Whatever good sides there are to this, they are well disguised. Possibly visible only to retired people who have the ability to adjust their schedules and activities when the weather gods decide to mess with us.
Ed and I are indeed lucky. I feed the cats in the small window of non-rain and then hustle back inside. And when the rains come down, furiously, heavily, unrelentingly, we drive over to Finca and settle in for a decadent breakfast inside, with large windows on three sides of the room showing us the mess out there, reminding us how incredibly fortunate we are to live in a world where you can hide from so many of the world's horrors. (A timed release photo...)
So, indoor pics today? With Snowdrop at the farmhouse? Nothing that asks us to be out and about, right?
Well...
I pick up a bouncy girl at school. The storms had kept the kids inside all day and so perhaps I should not be surprised when she asks me right away -- gaga, can we go to the cow show??
Ah, the cow show. Others would perhaps refer to it as the World Dairy Expo. It's big! It's the elite of the elite cow shows, it's a place where leaders in the dairy industry showcase their innovations. It's so... Wisconsin! I've been taking Snowdrop to it since she was less than a year old. (We've missed only one, when she was two years old and I was out of the country.) At first it was because I was curious about it and eventually -- well, it's really close to her school and so it tempts us!
And it tempts her today.
Snowdrop, there is a threat of rain. Should we wait until maybe... Thursday?
Pleeeeease!
We're lucky. The storms stall. The rain holds off. The cow show it is!
I can mark the progress of her growth by how we go about visiting this mega exposition. This year, there surely is the fun stuff...

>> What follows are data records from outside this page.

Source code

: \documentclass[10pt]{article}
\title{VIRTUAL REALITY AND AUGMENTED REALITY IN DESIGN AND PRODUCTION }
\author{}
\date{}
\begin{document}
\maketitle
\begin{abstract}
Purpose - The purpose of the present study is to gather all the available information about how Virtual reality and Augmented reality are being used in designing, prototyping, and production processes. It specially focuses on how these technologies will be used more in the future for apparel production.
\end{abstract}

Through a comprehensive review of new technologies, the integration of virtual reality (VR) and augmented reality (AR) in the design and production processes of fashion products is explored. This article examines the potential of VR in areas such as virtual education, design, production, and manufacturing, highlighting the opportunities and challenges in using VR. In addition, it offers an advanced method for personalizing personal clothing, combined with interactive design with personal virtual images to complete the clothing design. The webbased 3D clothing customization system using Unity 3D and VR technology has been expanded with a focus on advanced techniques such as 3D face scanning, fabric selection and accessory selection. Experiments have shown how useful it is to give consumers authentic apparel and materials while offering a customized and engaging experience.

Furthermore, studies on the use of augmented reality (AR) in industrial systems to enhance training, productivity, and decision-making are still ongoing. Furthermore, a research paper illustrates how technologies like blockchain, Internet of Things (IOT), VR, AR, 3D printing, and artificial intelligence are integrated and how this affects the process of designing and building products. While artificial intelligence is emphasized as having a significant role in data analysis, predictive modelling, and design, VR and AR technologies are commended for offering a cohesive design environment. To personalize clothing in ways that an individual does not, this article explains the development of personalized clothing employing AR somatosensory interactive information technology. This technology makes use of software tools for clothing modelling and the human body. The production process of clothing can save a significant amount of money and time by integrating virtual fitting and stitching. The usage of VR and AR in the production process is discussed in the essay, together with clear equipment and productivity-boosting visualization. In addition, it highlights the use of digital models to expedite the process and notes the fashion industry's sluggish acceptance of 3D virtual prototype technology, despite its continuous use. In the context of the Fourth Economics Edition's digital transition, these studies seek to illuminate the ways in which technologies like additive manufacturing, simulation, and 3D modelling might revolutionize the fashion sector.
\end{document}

But there is, too, a more careful observation of the cow competitions. (Here are 4-year olds, as presented by young people. You'll wonder why they're facing "the wrong way." They're not: it's all in the udders! We learn about this as we listen to the judge extol the virtues of the winning cow's milking machinery!)
(As before, Snowdrop likes to watch from the top.)

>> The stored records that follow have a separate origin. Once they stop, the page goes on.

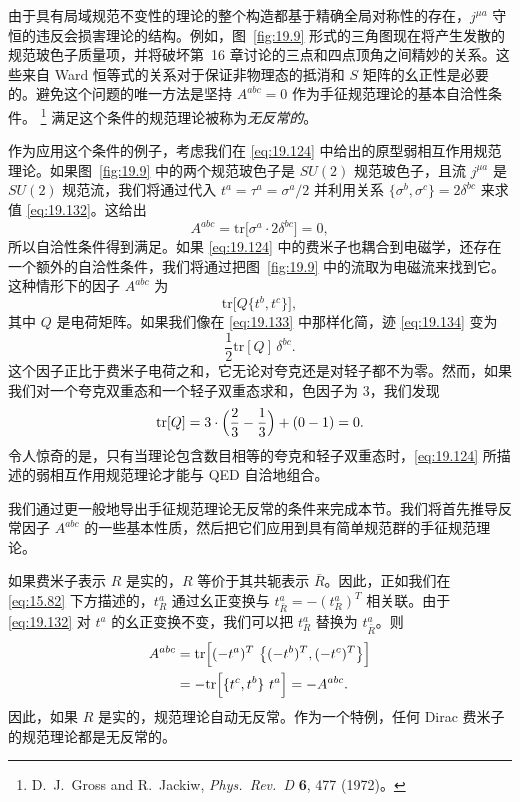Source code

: 由于具有局域规范不变性的理论的整个构造都基于精确全局对称性的存在，$j^{\mu a}$ 守恒的违反会损害理论的结构。例如，图~\ref{fig:19.9} 形式的三角图现在将产生发散的规范玻色子质量项，并将破坏第~16 章讨论的三点和四点顶角之间精妙的关系。这些来自 Ward 恒等式的关系对于保证非物理态的抵消和 $S$ 矩阵的幺正性是必要的。避免这个问题的唯一方法是坚持 $A^{abc} = 0$ 作为手征规范理论的基本自洽性条件。%
\footnote{D.~J.~Gross and R.~Jackiw, \emph{Phys.\ Rev.\ D} \textbf{6}, 477
(1972)。} 满足这个条件的规范理论被称为\emph{无反常的}。

作为应用这个条件的例子，考虑我们在 \eqref{eq:19.124} 中给出的原型弱相互作用规范理论。如果图~\ref{fig:19.9} 中的两个规范玻色子是 $SU(2)$ 规范玻色子，且流 $j^{\mu a}$ 是 $SU(2)$ 规范流，我们将通过代入 $t^a = \tau^a = \sigma^a/2$ 并利用关系 $\{\sigma^b, \sigma^c\} = 2\delta^{bc}$ 来求值 \eqref{eq:19.132}。这给出
\begin{equation}
  A^{abc} = \mathrm{tr}\bigl[ \sigma^a\cdot 2\delta^{bc} \bigr] = 0 ,
  \label{eq:19.133}
\end{equation}
所以自洽性条件得到满足。如果 \eqref{eq:19.124} 中的费米子也耦合到电磁学，还存在一个额外的自洽性条件，我们将通过把图~\ref{fig:19.9} 中的流取为电磁流来找到它。这种情形下的因子 $A^{abc}$ 为
\begin{equation}
  \mathrm{tr}\bigl[ Q\{t^b, t^c\} \bigr] ,
  \label{eq:19.134}
\end{equation}
其中 $Q$ 是电荷矩阵。如果我们像在 \eqref{eq:19.133} 中那样化简，迹 \eqref{eq:19.134} 变为
\begin{equation}
  \frac{1}{2}\mathrm{tr}[Q]\,\delta^{bc} .
  \label{eq:19.135}
\end{equation}
这个因子正比于费米子电荷之和，它无论对夸克还是对轻子都不为零。然而，如果我们对一个夸克双重态和一个轻子双重态求和，色因子为 3，我们发现
\begin{equation}
  \mathrm{tr}[Q] = 3\cdot\Bigl( \frac{2}{3} - \frac{1}{3} \Bigr)
    + (0 - 1) = 0 .
  \label{eq:19.136}
\end{equation}
令人惊奇的是，只有当理论包含数目相等的夸克和轻子双重态时，\eqref{eq:19.124} 所描述的弱相互作用规范理论才能与 QED 自洽地组合。

我们通过更一般地导出手征规范理论无反常的条件来完成本节。我们将首先推导反常因子 $A^{abc}$ 的一些基本性质，然后把它们应用到具有简单规范群的手征规范理论。

如果费米子表示 $R$ 是实的，$R$ 等价于其共轭表示 $\bar{R}$。因此，正如我们在 \eqref{eq:15.82} 下方描述的，$t^a_R$ 通过幺正变换与 $t^a_{\bar{R}} = -(t^a_R)^T$ 相关联。由于 \eqref{eq:19.132} 对 $t^a$ 的幺正变换不变，我们可以把 $t^a_R$ 替换为 $t^a_{\bar{R}}$。则
\begin{equation}
  \begin{aligned}
    A^{abc} &= \mathrm{tr}\Bigl[ (-t^a)^T\ \bigl\{ (-t^b)^T, (-t^c)^T
      \bigr\} \Bigr]\\
    &= -\mathrm{tr}\Bigl[ \{ t^c, t^b \}\ t^a \Bigr] = -A^{abc} .
  \end{aligned}
  \label{eq:19.137}
\end{equation}
因此，如果 $R$ 是实的，规范理论自动无反常。作为一个特例，任何 Dirac 费米子的规范理论都是无反常的。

There's stuff she remembers from last year: the cow toys, the ice cream...
And the friendly guy who pulls a little train with a tractor to move the young and the old around the huge campus. (On a Tuesday afternoon, there are few people who are not in some way involved with the dairy industry. People are extraordinarily nice to Snowdrop, thinking, perhaps, that she is one of the next generation of dairy farmers...)
(... like these guys!)
Flooding and heavy storm warnings remain in effect for tonight. In other words, we're not done with this stuff. One can hope the cows aren't frightened by all that's passing through our city tonight. Ah, well: they're mostly Wisconsin cows, aren't they? Hardy stuff. Used to the crazy weather of the Upper Midwest.